Year

2004

Degree Name

Doctor of Philosophy

Department

Department of Materials Engineering - Faculty of Engineering

Abstract

Hydrogen assisted cold cracking (HACC) represents a significant threat to the integrity of welded steel constructions. HACC occurs at near ambient or lower temperatures and may be delayed for several hours, or even days, after welding is completed.

Significant advances in developing thermomechanically controlled processed steels, with reduced carbon and alloy content, resulted in steels that are more resistant to HACC in the heat affected zone (HAZ). This has enabled the use of lower preheat temperatures during fabrication of welded structures. However, the improvement in the resistance of the HAZ to HACC has shifted the problem of cold cracking to the weld metal.

The objective of this current work was to establish the effect of flux cored arc welding(FCAW) welding parameters, such as welding current, contact-tip toworkpiece distance (CTWD) and shielding gas type, on diffusible hydrogen (HD) content for single run, bead-onplate welds using low strength seamed and seamless gas shielded rutile wires of E71 T-1 classification. The work has shown that under most conditions investigated, the weld metal HD levels for the seamed rutile wire were above the 10 ml/100g specified by the consumable’s classification (H10). The measured range of diffusible hydrogen for the H10 wire was 8.3 to 17.0 ml/100g, with the highest hydrogen content being obtained at the lowest welding current of 280 A, shortest CTWD of 15 mm and deposited using 75Ar-25CO2 shielding gas. In contrast, the seamless wire met requirements of the H5 classification (HD ≤5 ml/100g) for all welding conditions investigated, with a range of HD levels of 0.9 to 3.5 ml/100g.

In general, lower HD levels were achieved when using CO2 shielding gas, although the effect is less significant with the H5 seamless rutile wire.

The work included an investigation of arc characteristics under typical welding conditions, using high speed digital imaging and laser backlighting, in order to provide information on metal transfer and arc length. Several tests were carried out using the H10 consumable. It was established that the amount of heat generated by resistive heating of the wire prior to melting can exert a strong influence on the weld metal HD content and is more pronounced in welds deposited using 75Ar-25CO2. The measured arc length was reduced significantly when welding under CO2 shielding gas. Despite suggestions in the literature there was no evidence of a change in metal transfer mode to spray transfer on increasing the welding current from 280 to 320 A, transfer mode was globular for all conditions used.

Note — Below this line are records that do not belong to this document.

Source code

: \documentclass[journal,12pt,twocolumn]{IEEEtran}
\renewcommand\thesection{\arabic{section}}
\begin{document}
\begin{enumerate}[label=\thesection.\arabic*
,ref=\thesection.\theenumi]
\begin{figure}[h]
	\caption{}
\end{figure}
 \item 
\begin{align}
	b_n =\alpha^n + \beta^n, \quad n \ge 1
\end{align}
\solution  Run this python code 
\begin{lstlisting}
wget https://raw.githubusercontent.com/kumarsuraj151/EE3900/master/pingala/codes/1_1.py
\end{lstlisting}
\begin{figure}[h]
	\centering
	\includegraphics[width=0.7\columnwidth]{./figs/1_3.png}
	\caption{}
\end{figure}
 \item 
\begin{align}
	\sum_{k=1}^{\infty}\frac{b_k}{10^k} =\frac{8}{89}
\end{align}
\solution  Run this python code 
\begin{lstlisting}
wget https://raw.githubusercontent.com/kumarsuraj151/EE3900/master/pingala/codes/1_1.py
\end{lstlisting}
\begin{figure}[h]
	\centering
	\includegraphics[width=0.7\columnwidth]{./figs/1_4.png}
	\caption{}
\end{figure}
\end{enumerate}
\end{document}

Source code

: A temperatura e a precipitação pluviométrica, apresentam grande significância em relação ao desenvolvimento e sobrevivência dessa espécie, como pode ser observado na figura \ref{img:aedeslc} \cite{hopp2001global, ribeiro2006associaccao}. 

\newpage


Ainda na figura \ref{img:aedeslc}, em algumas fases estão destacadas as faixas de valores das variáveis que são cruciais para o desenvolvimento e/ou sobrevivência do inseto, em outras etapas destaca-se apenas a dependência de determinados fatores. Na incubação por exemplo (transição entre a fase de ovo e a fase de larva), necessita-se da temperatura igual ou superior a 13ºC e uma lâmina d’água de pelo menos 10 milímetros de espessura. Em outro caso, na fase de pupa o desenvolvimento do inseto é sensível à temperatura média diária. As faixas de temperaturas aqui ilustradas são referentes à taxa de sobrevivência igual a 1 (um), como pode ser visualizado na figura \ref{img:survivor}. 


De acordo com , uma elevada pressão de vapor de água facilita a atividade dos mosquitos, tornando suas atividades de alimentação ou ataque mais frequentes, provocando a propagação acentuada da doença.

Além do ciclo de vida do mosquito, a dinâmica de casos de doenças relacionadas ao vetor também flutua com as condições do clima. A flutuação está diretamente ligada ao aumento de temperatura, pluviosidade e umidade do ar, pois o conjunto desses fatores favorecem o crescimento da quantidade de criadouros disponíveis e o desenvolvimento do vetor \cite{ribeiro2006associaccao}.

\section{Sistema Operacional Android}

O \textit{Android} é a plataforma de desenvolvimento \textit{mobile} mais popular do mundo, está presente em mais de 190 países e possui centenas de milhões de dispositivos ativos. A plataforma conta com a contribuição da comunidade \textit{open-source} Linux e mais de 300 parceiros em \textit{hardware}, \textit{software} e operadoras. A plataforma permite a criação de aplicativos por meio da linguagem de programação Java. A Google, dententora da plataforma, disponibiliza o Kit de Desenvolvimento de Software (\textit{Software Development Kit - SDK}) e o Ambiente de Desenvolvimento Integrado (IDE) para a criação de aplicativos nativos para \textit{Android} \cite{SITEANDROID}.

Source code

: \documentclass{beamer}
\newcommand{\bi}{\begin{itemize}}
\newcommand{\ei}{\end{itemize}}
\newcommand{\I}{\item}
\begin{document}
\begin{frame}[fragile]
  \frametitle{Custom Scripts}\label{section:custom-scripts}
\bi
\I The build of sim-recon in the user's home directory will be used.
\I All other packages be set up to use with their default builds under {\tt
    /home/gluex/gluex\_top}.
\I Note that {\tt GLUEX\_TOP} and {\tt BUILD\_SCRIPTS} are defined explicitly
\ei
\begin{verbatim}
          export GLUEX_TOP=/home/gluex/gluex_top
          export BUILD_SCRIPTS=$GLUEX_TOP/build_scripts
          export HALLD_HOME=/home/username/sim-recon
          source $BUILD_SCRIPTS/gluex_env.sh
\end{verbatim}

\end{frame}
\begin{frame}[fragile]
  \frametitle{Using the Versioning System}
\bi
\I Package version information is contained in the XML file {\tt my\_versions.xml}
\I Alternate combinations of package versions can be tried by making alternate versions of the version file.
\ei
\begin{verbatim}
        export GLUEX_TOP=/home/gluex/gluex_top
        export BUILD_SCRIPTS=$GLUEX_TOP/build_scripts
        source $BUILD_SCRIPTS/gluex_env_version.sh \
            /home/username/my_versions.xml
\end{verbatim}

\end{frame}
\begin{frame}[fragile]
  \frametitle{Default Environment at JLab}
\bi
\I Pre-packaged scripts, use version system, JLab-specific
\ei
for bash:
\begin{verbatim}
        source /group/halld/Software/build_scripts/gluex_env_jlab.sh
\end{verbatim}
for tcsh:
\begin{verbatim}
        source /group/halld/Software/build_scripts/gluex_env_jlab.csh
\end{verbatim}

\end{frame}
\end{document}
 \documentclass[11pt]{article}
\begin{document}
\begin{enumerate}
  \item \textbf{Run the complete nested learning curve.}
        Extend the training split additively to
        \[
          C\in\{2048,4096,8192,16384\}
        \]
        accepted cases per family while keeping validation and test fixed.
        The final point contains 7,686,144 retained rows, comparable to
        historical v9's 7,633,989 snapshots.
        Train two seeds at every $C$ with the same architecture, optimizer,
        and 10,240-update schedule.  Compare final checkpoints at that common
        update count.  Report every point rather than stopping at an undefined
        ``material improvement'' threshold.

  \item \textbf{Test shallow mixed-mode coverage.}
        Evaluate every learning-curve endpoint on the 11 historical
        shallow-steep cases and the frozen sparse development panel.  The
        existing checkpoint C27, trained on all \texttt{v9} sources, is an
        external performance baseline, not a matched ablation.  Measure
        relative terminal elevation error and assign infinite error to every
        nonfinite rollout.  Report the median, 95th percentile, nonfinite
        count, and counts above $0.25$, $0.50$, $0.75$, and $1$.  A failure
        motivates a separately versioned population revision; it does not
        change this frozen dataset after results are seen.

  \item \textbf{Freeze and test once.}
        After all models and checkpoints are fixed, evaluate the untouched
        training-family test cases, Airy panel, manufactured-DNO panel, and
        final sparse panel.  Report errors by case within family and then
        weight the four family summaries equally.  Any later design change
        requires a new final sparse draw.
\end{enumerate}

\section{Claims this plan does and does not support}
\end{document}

Following the weld metal diffusible hydrogen testing and welding arc imaging work, the weld metal susceptibility to cold cracking was assessed using the gapped bead-on-plate (G-BOP) test at different preheat temperatures. For this part of the work, identical welding parameters those used for the diffusible hydrogen testing were selected. It was found that the H5 wire weld deposits did not reveal any cracking at ambient temperature, whereas all the welds deposited using the H10 wire exhibited cold cracking with no preheat. Weld metal deposited using 75Ar-25CO2 shielding gas resulted in higher susceptibility to cold cracking than with CO2, which correlated to lower HD levels the CO2 tests. Besides the higher hydrogen content, it was also found that higher weld metal hardness corresponded to the greater crack susceptibility in the welds deposited using 75Ar-25CO2 shielding gas. These factors are considered to contribute to higher susceptibility to transverse cold cracking compared with CO2 shielding gas.

Although the overall results indicate that the weld metal susceptibility to cold cracking corresponds to the relevant levels of HD, this relationship was found to be ambiguous in welds deposited at the shortest CTWD of 15 mm, using CO2 shielding gas at all welding currents investigated. While the amount of diffusible hydrogen was marginally increased from 11.7 to 12.8 ml/100g, resulting from the welding current increase from 280 to 320 A, the amount of cold cracking at room temperature was significantly decreased from 89 to 25 %RTC. This is explained by a significant difference in the cross section of the weld beads, suggesting a need to more closely evaluate the G-BOP testing, particularly examining the effects of weld bead profiles on the weld susceptibility to HACC.

Preheat was found to decrease the amount of cold cracking in the H10 welds and it was concluded that preheat significantly reduces the main contributor to decrease the HD in the weld metal. Although the cracking susceptibility of welds using 75Ar-25CO2 shielding gas decreased more slowly with an increasing preheat temperature, compare to those deposited using CO2, no cracking was observed at 120 °C in welds under both shielding gases. This indicates that the same welding consumable (H10) deposited using different shielding gases can result in a different response to preheat temperature.

Based on the results of this work, a number of changes are proposed to hydrogen testing standards AS 3752-1996 and ISO 3690-2000, particularly with respect to the effects of CTWD and shielding gases on levels of diffusible hydrogen in weld metal deposited using gas shielded rutile flux-cored wire.